The video is one of the best I've seen, really makes me excited for the product.
As for the product itself, I think the biggest "feature" is the ability to cut the audio by cutting the transcript, which makes it easier to quickly edit files. Transcribing is pretty common, the dubbing also sounds interesting but depends on how good the quality is.
I think the use-case for this is not YouTubers who expect high-quality, but social-media users who want to generate more average-quality content in a short amount of time.
That is BY FAR the best product video I've ever seen. Wow. "Really makes me excited for the product."... well said! I think that's what marketing is supposed to do.
I don't even have to look at the credits to know who put the video together - https://sandwichvideo.com/
They are f*king awesome and produce the best ads/product videos i've ever seen in my life. Unfortunately extremely expensive (the cost of 2 Ferraris) - unaffordable unless you are a SV startup that has raised $millions :)
Yes! Extremely helpful and time saving. The app has changed since then but a few years ago I had a blast using it.
You can also indicate who is speaking as you generate a transcript. I would then export a closed caption file and use ffmpeg to generate the video based on who was talking before merging it with the audio (think no budget v-tuber, just a different image on screen depending on who’s voice is playing)
The download page doesn't show anything particularly helpful if you're on an unsupported platform (eg Linux). From the source:
window.onload = function detectOS(){
if (navigator.userAgent.indexOf("Mac")!=-1) window.location.replace("/download/mac");
if (navigator.userAgent.indexOf("Win")!=-1) window.location.replace("/download/windows");
if (screen.width <= 992) {window.location.replace("/download/other-device");};
return undefined;
}
It's a very cool product, which I've only used briefly.
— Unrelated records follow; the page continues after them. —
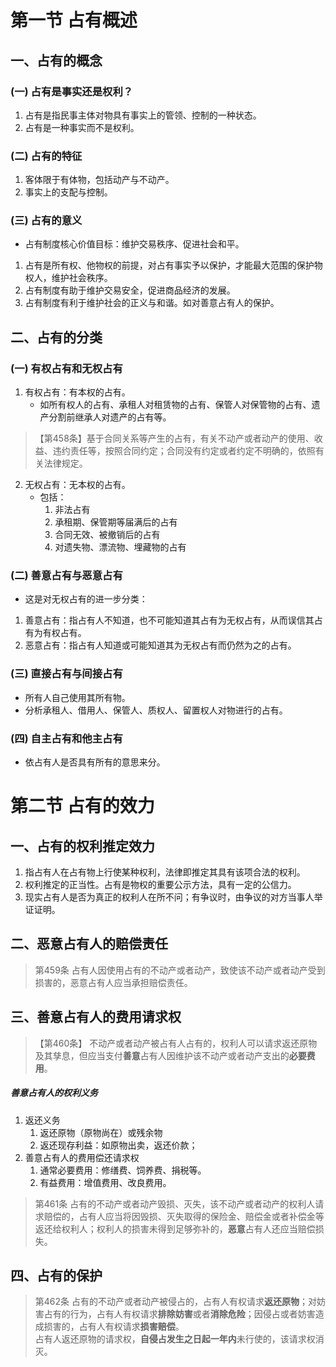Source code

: # 第一节   占有概述
## 一、占有的概念
### (一) 占有是事实还是权利？
1. 占有是指民事主体对物具有事实上的管领、控制的一种状态。
2. 占有是一种事实而不是权利。
### (二) 占有的特征
1. 客体限于有体物，包括动产与不动产。
2. 事实上的支配与控制。
### (三) 占有的意义 
- 占有制度核心价值目标：维护交易秩序、促进社会和平。
1. 占有是所有权、他物权的前提，对占有事实予以保护，才能最大范围的保护物权人，维护社会秩序。
2. 占有制度有助于维护交易安全，促进商品经济的发展。
3. 占有制度有利于维护社会的正义与和谐。如对善意占有人的保护。
## 二、占有的分类
### (一) 有权占有和无权占有
1. 有权占有：有本权的占有。
    - 如所有权人的占有、承租人对租赁物的占有、保管人对保管物的占有、遗产分割前继承人对遗产的占有等。
>【第458条】基于合同关系等产生的占有，有关不动产或者动产的使用、收益、违约责任等，按照合同约定；合同没有约定或者约定不明确的，依照有关法律规定。
2. 无权占有：无本权的占有。
    - 包括：
        1. 非法占有
        2. 承租期、保管期等届满后的占有
        3. 合同无效、被撤销后的占有
        4. 对遗失物、漂流物、埋藏物的占有
### (二) 善意占有与恶意占有
- 这是对无权占有的进一步分类：
1. 善意占有：指占有人不知道，也不可能知道其占有为无权占有，从而误信其占有为有权占有。 
2. 恶意占有：指占有人知道或可能知道其为无权占有而仍然为之的占有。 
### (三) 直接占有与间接占有 
- 所有人自己使用其所有物。
- 分析承租人、借用人、保管人、质权人、留置权人对物进行的占有。
### (四) 自主占有和他主占有
- 依占有人是否具有所有的意思来分。         
# 第二节  占有的效力
## 一、占有的权利推定效力
1. 指占有人在占有物上行使某种权利，法律即推定其具有该项合法的权利。
2. 权利推定的正当性。占有是物权的重要公示方法，具有一定的公信力。
3. 现实占有人是否为真正的权利人在所不问；有争议时，由争议的对方当事人举证证明。
## 二、恶意占有人的赔偿责任
>第459条 占有人因使用占有的不动产或者动产，致使该不动产或者动产受到损害的，恶意占有人应当承担赔偿责任。
## 三、善意占有人的费用请求权
>【第460条】 不动产或者动产被占有人占有的，权利人可以请求返还原物及其孳息，但应当支付**善意**占有人因维护该不动产或者动产支出的**必要费用**。
##### 善意占有人的权利义务
1. 返还义务
    1. 返还原物（原物尚在）或残余物
    2. 返还现存利益：如原物出卖，返还价款；
2. 善意占有人的费用偿还请求权
    1. 通常必要费用：修缮费、饲养费、捐税等。
    2. 有益费用：增值费用、改良费用。
>第461条 占有的不动产或者动产毁损、灭失，该不动产或者动产的权利人请求赔偿的，占有人应当将因毁损、灭失取得的保险金、赔偿金或者补偿金等返还给权利人；权利人的损害未得到足够弥补的，**恶意**占有人还应当赔偿损失。
## 四、占有的保护
>第462条 占有的不动产或者动产被侵占的，占有人有权请求**返还原物**；对妨害占有的行为，占有人有权请求**排除妨害**或者**消除危险**；因侵占或者妨害造成损害的，占有人有权请求**损害赔偿**。 \
占有人返还原物的请求权，**自侵占发生之日起一年内**未行使的，该请求权消灭。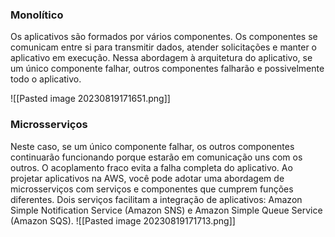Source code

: ### Monolítico
Os aplicativos são formados por vários componentes. Os componentes se comunicam entre si para transmitir dados, atender solicitações e manter o aplicativo em execução.
Nessa abordagem à arquitetura do aplicativo, se um único componente falhar, outros componentes falharão e possivelmente todo o aplicativo.

![[Pasted image 20230819171651.png]]

### Microsserviços
Neste caso, se um único componente falhar, os outros componentes continuarão funcionando porque estarão em comunicação uns com os outros. O acoplamento fraco evita a falha completa do aplicativo.
Ao projetar aplicativos na AWS, você pode adotar uma abordagem de microsserviços com serviços e componentes que cumprem funções diferentes. Dois serviços facilitam a integração de aplicativos: Amazon Simple Notification Service (Amazon SNS) e Amazon Simple Queue Service (Amazon SQS).
![[Pasted image 20230819171713.png]]

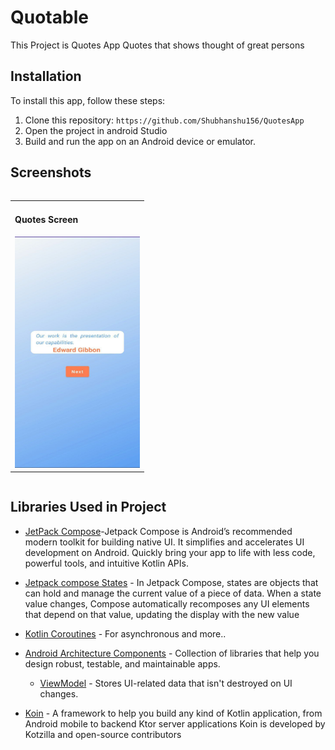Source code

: # Quotable

This Project is Quotes App Quotes that shows thought of great persons

## Installation

To install this app, follow these steps:

1. Clone this repository: `https://github.com/Shubhanshu156/QuotesApp`
2. Open the project in android Studio
3. Build and run the app on an Android device or emulator.



## Screenshots

<div style="overflow-x: auto;">
    <table>
    <tr>
        <td>
            <h4>Quotes Screen</h4>
            <img src="https://raw.githubusercontent.com/Shubhanshu156/QuotesApp/master/photo_6150149497653671333_y.jpg" height="370" width="200">
        </td>
    </tr>
    </table>
</div>



## Libraries Used in Project

- [JetPack Compose](https://developer.android.com/jetpack/compose?gclsrc=ds&gclsrc=ds)-Jetpack Compose is Android’s recommended modern toolkit for building native UI. It simplifies and accelerates UI development on Android. Quickly bring your app to life with less code, powerful tools, and intuitive Kotlin APIs.
- [Jetpack compose States](https://developer.android.com/jetpack/compose/state) - In Jetpack Compose, states are objects that can hold and manage the current value of a piece of data. When a state value changes, Compose automatically recomposes any UI elements that depend on that value, updating the display with the new value
- [Kotlin Coroutines](https://kotlinlang.org/docs/reference/coroutines-overview.html) - For asynchronous and more..
- [Android Architecture Components](https://developer.android.com/topic/libraries/architecture) - Collection of libraries that help you design robust, testable, and maintainable apps.


  - [ViewModel](https://developer.android.com/topic/libraries/architecture/viewmodel) - Stores UI-related data that isn't destroyed on UI changes.

- [Koin](https://insert-koin.io/) - A framework to help you build any kind of Kotlin application, from Android mobile to backend Ktor server applications
Koin is developed by Kotzilla and open-source contributors
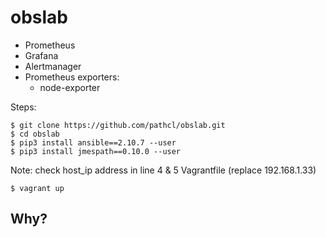 # obslab

- Prometheus
- Grafana
- Alertmanager
- Prometheus exporters:
    - node-exporter

Steps:

    $ git clone https://github.com/pathcl/obslab.git
    $ cd obslab
    $ pip3 install ansible==2.10.7 --user
    $ pip3 install jmespath==0.10.0 --user

Note: check host_ip address in line 4 & 5 Vagrantfile (replace 192.168.1.33)

    $ vagrant up

## Why?
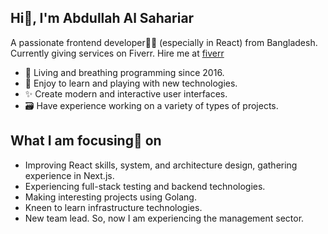 ## Hi👋, I'm Abdullah Al Sahariar

A passionate frontend developer🦸‍♂️ (especially in React) from Bangladesh. Currently giving services on Fiverr. Hire me at [fiverr](https://www.fiverr.com/s/42k6KoG)

- 📅 Living and breathing programming since 2016.
- 🌱 Enjoy to learn and playing with new technologies.
- ✨ Create modern and interactive user interfaces.
- 🗃️ Have experience working on a variety of types of projects.

## What I am focusing🔎 on

- Improving React skills, system, and architecture design, gathering experience in Next.js.
- Experiencing full-stack testing and backend technologies.
- Making interesting projects using Golang.
- Kneen to learn infrastructure technologies.
- New team lead. So, now I am experiencing the management sector.

<!--
**shahariar50/shahariar50** is a ✨ _special_ ✨ repository because its `README.md` (this file) appears on your GitHub profile.

Here are some ideas to get you started:

- 🔭 I’m currently working on ...
- 🌱 I’m currently learning ...
- 👯 I’m looking to collaborate on ...
- 🤔 I’m looking for help with ...
- 💬 Ask me about ...
- 📫 How to reach me: ...
- 😄 Pronouns: ...
- ⚡ Fun fact: ...
-->
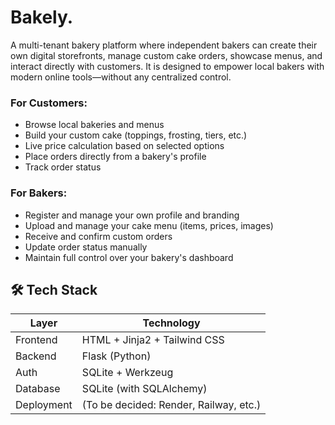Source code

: # Bakely.
A multi-tenant bakery platform where independent bakers can create their own digital storefronts, manage custom cake orders, showcase menus, and interact directly with customers. It is designed to empower local bakers with modern online tools—without any centralized control.

###  For Customers:
- Browse local bakeries and menus
- Build your custom cake (toppings, frosting, tiers, etc.)
- Live price calculation based on selected options
- Place orders directly from a bakery's profile
- Track order status

###  For Bakers:
- Register and manage your own profile and branding
- Upload and manage your cake menu (items, prices, images)
- Receive and confirm custom orders
- Update order status manually
- Maintain full control over your bakery's dashboard

## 🛠 Tech Stack

| Layer       | Technology                          |
|------------|--------------------------------------|
| Frontend    | HTML + Jinja2 + Tailwind CSS     |
| Backend     | Flask (Python)                      |
| Auth        | SQLite + Werkzeug  |
| Database    | SQLite (with SQLAlchemy)  |
| Deployment  | (To be decided: Render, Railway, etc.) |
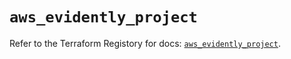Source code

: # `aws_evidently_project`

Refer to the Terraform Registory for docs: [`aws_evidently_project`](https://www.terraform.io/docs/providers/aws/r/evidently_project).

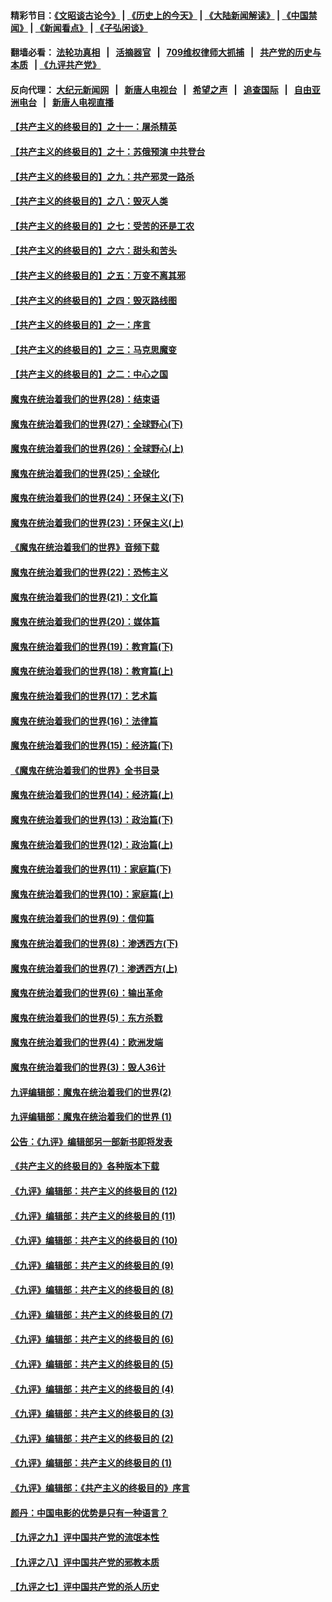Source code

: #### 精彩节目：[《文昭谈古论今》](http://134.209.198.168/wenzhao) | [《历史上的今天》](http://134.209.198.168/today-in-history) | [《大陆新闻解读》](http://134.209.198.168/ntdtv-comedy) | [《中国禁闻》](http://134.209.198.168/ntdtv-news) | [《新闻看点》](http://134.209.198.168/news-insight) | [《子弘闲谈》](http://134.209.198.168/zihongxiantan/) 

  #### 翻墙必看： [法轮功真相](http://134.209.198.168:10000/videos/truth.html) &nbsp;&nbsp;|&nbsp;&nbsp; [活摘器官](http://134.209.198.168:10000/videos/res/Organs/) &nbsp;&nbsp;|&nbsp;&nbsp; [709维权律师大抓捕](http://134.209.198.168:10000/videos/709/) &nbsp;&nbsp;|&nbsp;&nbsp; [共产党的历史与本质](http://134.209.198.168:10000/videos/jiuping/) &nbsp;&nbsp;| [《九评共产党》](http://134.209.198.168:10000/videos/jiuping/) 

#### 反向代理： [大纪元新闻网](http://134.209.198.168:10080/) &nbsp;&nbsp;|&nbsp;&nbsp; [新唐人电视台](http://134.209.198.168:8000/) &nbsp;&nbsp;|&nbsp;&nbsp; [希望之声](http://134.209.198.168:8200/) &nbsp;&nbsp;|&nbsp;&nbsp; [追查国际](http://134.209.198.168:10010/) &nbsp;&nbsp;|&nbsp;&nbsp; [自由亚洲电台](http://134.209.198.168:9800/) &nbsp;&nbsp;|&nbsp;&nbsp; [新唐人电视直播](http://134.209.198.168/) 

#### [【共产主义的终极目的】之十一：屠杀精英](../pages/nsc422/n11118442.md?t=03220636) 

#### [【共产主义的终极目的】之十：苏俄预演 中共登台](../pages/nsc422/n11118424.md?t=03220636) 

#### [【共产主义的终极目的】之九：共产邪灵一路杀](../pages/nsc422/n11114139.md?t=03220636) 

#### [【共产主义的终极目的】之八：毁灭人类](../pages/nsc422/n11108503.md?t=03220636) 

#### [【共产主义的终极目的】之七：受苦的还是工农](../pages/nsc422/n11101809.md?t=03220636) 

#### [【共产主义的终极目的】之六：甜头和苦头](../pages/nsc422/n11096971.md?t=03220636) 

#### [【共产主义的终极目的】之五：万变不离其邪](../pages/nsc422/n11091285.md?t=03220636) 

#### [【共产主义的终极目的】之四：毁灭路线图](../pages/nsc422/n11086284.md?t=03220636) 

#### [【共产主义的终极目的】之一：序言](../pages/nsc422/n11086077.md?t=03220636) 

#### [【共产主义的终极目的】之三：马克思魔变](../pages/nsc422/n11061941.md?t=03220636) 

#### [【共产主义的终极目的】之二：中心之国](../pages/nsc422/n11047728.md?t=03220636) 

#### [魔鬼在统治着我们的世界(28)：结束语](../pages/nsc422/n10936246.md?t=03220636) 

#### [魔鬼在统治着我们的世界(27)：全球野心(下)](../pages/nsc422/n10928319.md?t=03220636) 

#### [魔鬼在统治着我们的世界(26)：全球野心(上)](../pages/nsc422/n10900318.md?t=03220636) 

#### [魔鬼在统治着我们的世界(25)：全球化](../pages/nsc422/n10788205.md?t=03220636) 

#### [魔鬼在统治着我们的世界(24)：环保主义(下)](../pages/nsc422/n10695307.md?t=03220636) 

#### [魔鬼在统治着我们的世界(23)：环保主义(上)](../pages/nsc422/n10688613.md?t=03220636) 

#### [《魔鬼在统治着我们的世界》音频下载](../pages/nsc422/n10635553.md?t=03220636) 

#### [魔鬼在统治着我们的世界(22)：恐怖主义](../pages/nsc422/n10614727.md?t=03220636) 

#### [魔鬼在统治着我们的世界(21)：文化篇](../pages/nsc422/n10597706.md?t=03220636) 

#### [魔鬼在统治着我们的世界(20)：媒体篇](../pages/nsc422/n10586579.md?t=03220636) 

#### [魔鬼在统治着我们的世界(19)：教育篇(下)](../pages/nsc422/n10564808.md?t=03220636) 

#### [魔鬼在统治着我们的世界(18)：教育篇(上)](../pages/nsc422/n10526970.md?t=03220636) 

#### [魔鬼在统治着我们的世界(17)：艺术篇](../pages/nsc422/n10499093.md?t=03220636) 

#### [魔鬼在统治着我们的世界(16)：法律篇](../pages/nsc422/n10485969.md?t=03220636) 

#### [魔鬼在统治着我们的世界(15)：经济篇(下)](../pages/nsc422/n10469975.md?t=03220636) 

#### [《魔鬼在统治着我们的世界》全书目录](../pages/nsc422/n10464261.md?t=03220636) 

#### [魔鬼在统治着我们的世界(14)：经济篇(上)](../pages/nsc422/n10457370.md?t=03220636) 

#### [魔鬼在统治着我们的世界(13)：政治篇(下)](../pages/nsc422/n10448270.md?t=03220636) 

#### [魔鬼在统治着我们的世界(12)：政治篇(上)](../pages/nsc422/n10444576.md?t=03220636) 

#### [魔鬼在统治着我们的世界(11)：家庭篇(下)](../pages/nsc422/n10440961.md?t=03220636) 

#### [魔鬼在统治着我们的世界(10)：家庭篇(上)](../pages/nsc422/n10435448.md?t=03220636) 

#### [魔鬼在统治着我们的世界(9)：信仰篇](../pages/nsc422/n10432159.md?t=03220636) 

#### [魔鬼在统治着我们的世界(8)：渗透西方(下)](../pages/nsc422/n10429603.md?t=03220636) 

#### [魔鬼在统治着我们的世界(7)：渗透西方(上)](../pages/nsc422/n10426013.md?t=03220636) 

#### [魔鬼在统治着我们的世界(6)：输出革命](../pages/nsc422/n10421536.md?t=03220636) 

#### [魔鬼在统治着我们的世界(5)：东方杀戮](../pages/nsc422/n10417707.md?t=03220636) 

#### [魔鬼在统治着我们的世界(4)：欧洲发端](../pages/nsc422/n10414890.md?t=03220636) 

#### [魔鬼在统治着我们的世界(3)：毁人36计](../pages/nsc422/n10411583.md?t=03220636) 

#### [九评编辑部：魔鬼在统治着我们的世界(2)](../pages/nsc422/n10410036.md?t=03220636) 

#### [九评编辑部：魔鬼在统治着我们的世界 (1)](../pages/nsc422/n10406825.md?t=03220636) 

#### [公告：《九评》编辑部另一部新书即将发表](../pages/nsc422/n10405104.md?t=03220636) 

#### [《共产主义的终极目的》各种版本下载](../pages/nsc422/n10022138.md?t=03220636) 

#### [《九评》编辑部：共产主义的终极目的 (12)](../pages/nsc422/n9933272.md?t=03220636) 

#### [《九评》编辑部：共产主义的终极目的 (11)](../pages/nsc422/n9924973.md?t=03220636) 

#### [《九评》编辑部：共产主义的终极目的 (10)](../pages/nsc422/n9920883.md?t=03220636) 

#### [《九评》编辑部：共产主义的终极目的 (9)](../pages/nsc422/n9916363.md?t=03220636) 

#### [《九评》编辑部：共产主义的终极目的 (8)](../pages/nsc422/n9912488.md?t=03220636) 

#### [《九评》编辑部：共产主义的终极目的 (7)](../pages/nsc422/n9901176.md?t=03220636) 

#### [《九评》编辑部：共产主义的终极目的 (6)](../pages/nsc422/n9899359.md?t=03220636) 

#### [《九评》编辑部：共产主义的终极目的 (5)](../pages/nsc422/n9893174.md?t=03220636) 

#### [《九评》编辑部：共产主义的终极目的 (4)](../pages/nsc422/n9891246.md?t=03220636) 

#### [《九评》编辑部：共产主义的终极目的 (3)](../pages/nsc422/n9879879.md?t=03220636) 

#### [《九评》编辑部：共产主义的终极目的 (2)](../pages/nsc422/n9876205.md?t=03220636) 

#### [《九评》编辑部：共产主义的终极目的 (1)](../pages/nsc422/n9865857.md?t=03220636) 

#### [《九评》编辑部：《共产主义的终极目的》序言](../pages/nsc422/n9862666.md?t=03220636) 

#### [颜丹：中国电影的优势是只有一种语言？](../pages/nsc422/n9583062.md?t=03220636) 

#### [【九评之九】评中国共产党的流氓本性](../pages/nsc422/n737542.md?t=03220636) 

#### [【九评之八】评中国共产党的邪教本质](../pages/nsc422/n735942.md?t=03220636) 

#### [【九评之七】评中国共产党的杀人历史](../pages/nsc422/n733806.md?t=03220636) 

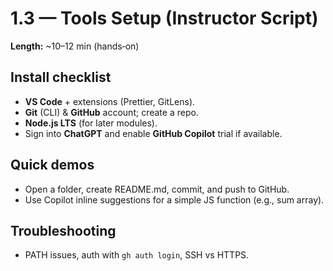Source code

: # 1.3 — Tools Setup (Instructor Script)

**Length:** ~10–12 min (hands‑on)

## Install checklist
- **VS Code** + extensions (Prettier, GitLens).  
- **Git** (CLI) & **GitHub** account; create a repo.  
- **Node.js LTS** (for later modules).  
- Sign into **ChatGPT** and enable **GitHub Copilot** trial if available.

## Quick demos
- Open a folder, create README.md, commit, and push to GitHub.
- Use Copilot inline suggestions for a simple JS function (e.g., sum array).

## Troubleshooting
- PATH issues, auth with `gh auth login`, SSH vs HTTPS.
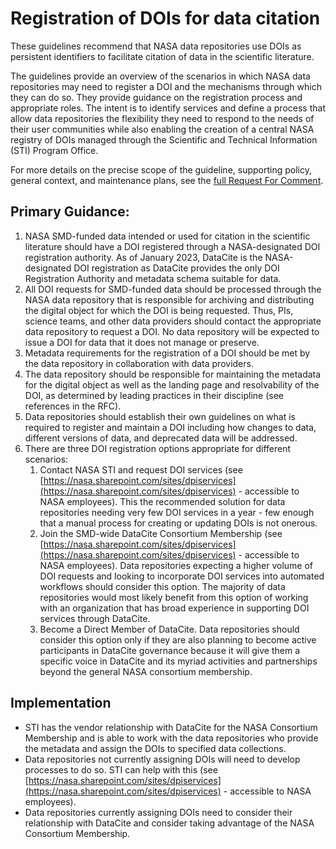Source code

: # Registration of DOIs for data citation

These guidelines recommend that NASA data repositories use DOIs as persistent identifiers to facilitate citation of data in the scientific literature. 

The guidelines provide an overview of the scenarios in which NASA data repositories may need to register a DOI and the mechanisms through which they can do so. They provide guidance on the registration process and appropriate roles. The intent is to identify services and define a process that allow data repositories the flexibility they need to respond to the needs of their user communities while also enabling the creation of a central NASA registry of DOIs managed through the Scientific and Technical Information (STI) Program Office.

For more details on the precise scope of the guideline, supporting policy, general context, and maintenance plans, see the [full Request For Comment]("request_for_comment/draft/RFC_001_data_citation_identifier.md").

## Primary Guidance:
1. NASA SMD-funded data intended or used for citation in the scientific literature should have a DOI registered through a NASA-designated DOI registration authority. As of January 2023, DataCite is the NASA-designated DOI registration as DataCite provides the only DOI Registration Authority and metadata schema suitable for data. 
1. All DOI requests for SMD-funded data should be processed through the NASA data repository that is responsible for archiving and distributing the digital object for which the DOI is being requested. Thus, PIs, science teams, and other data providers should contact the appropriate data repository to request a DOI. No data repository will be expected to issue a DOI for data that it does not manage or preserve.
1. Metadata requirements for the registration of a DOI should be met by the data repository in collaboration with data providers.
1. The data repository should be responsible for maintaining the metadata for the digital object as well as the landing page and resolvability of the DOI, as determined by leading practices in their discipline (see references in the RFC).
1. Data repositories should establish their own guidelines on what is required to register and maintain a DOI including how changes to data, different versions of data, and deprecated data will be addressed.
1. There are three DOI registration options appropriate for different scenarios:
	1. Contact NASA STI and request DOI services (see [https://nasa.sharepoint.com/sites/dpiservices](https://nasa.sharepoint.com/sites/dpiservices)  - accessible to NASA employees). This the recommended solution for data repositories needing very few DOI services in a year - few enough that a manual process for creating or updating DOIs is not onerous.
	1. Join the SMD-wide DataCite Consortium Membership (see [https://nasa.sharepoint.com/sites/dpiservices](https://nasa.sharepoint.com/sites/dpiservices)  - accessible to NASA employees).  Data repositories expecting a higher volume of DOI requests and looking to incorporate DOI services into automated workflows should consider this option. The majority of data repositories would most likely benefit from this option of working with an organization that has broad experience in supporting DOI services through DataCite.  
	1. Become a Direct Member of DataCite. Data repositories should consider this option only if they are also planning to become active participants in DataCite governance because it will give them a specific voice in DataCite and its myriad activities and partnerships beyond the general NASA consortium membership.

## Implementation
* STI has the vendor relationship with DataCite for the NASA Consortium Membership and is able to work with the data repositories who provide the metadata and assign the DOIs to specified data collections. 
* Data repositories not currently assigning DOIs will need to develop processes to do so. STI can help with this (see [https://nasa.sharepoint.com/sites/dpiservices](https://nasa.sharepoint.com/sites/dpiservices)  - accessible to NASA employees). 
* Data repositories currently assigning DOIs need to consider their relationship with DataCite and consider taking advantage of the NASA Consortium Membership.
However, product aside, their promotional videos are _phenomenal_. Not sure if they are making these in-house or some company is putting them together, but someone is doing a great job.
It looks like I might be able to do this (speech recognition) in less than real time (because I don't have a GPU) using https://github.com/mozilla/DeepSpeech
> Are there any really good open source speech to text programs?
I've looked into the field this year (exploring to build a product in a similar niche to Descript), but everything I've encountered and tested is severly lacking (including Descript).
There are no good text(!) speech recognition programs in general. This is in contrast to sentence speech recognition which is decent.
Once you go beyond a single sentence you encounter a lot more problems which are generally under-researched (or at the minimum under-productivized), like sentence boundary detection, punctuation, etc..
Yes, there are really good open source speech to text tools (automatic speech recognition (ASR) is the common name for that).
Kaldi (https://kaldi-asr.org/) is probably the most well known, and supports hybrid NN-HMM and lattice-free MMI models. Kaldi is used by many people both in research and in production.
Lingvo (https://github.com/tensorflow/lingvo) is the open source version of Google speech recognition toolkit, with support mostly for end-to-end models.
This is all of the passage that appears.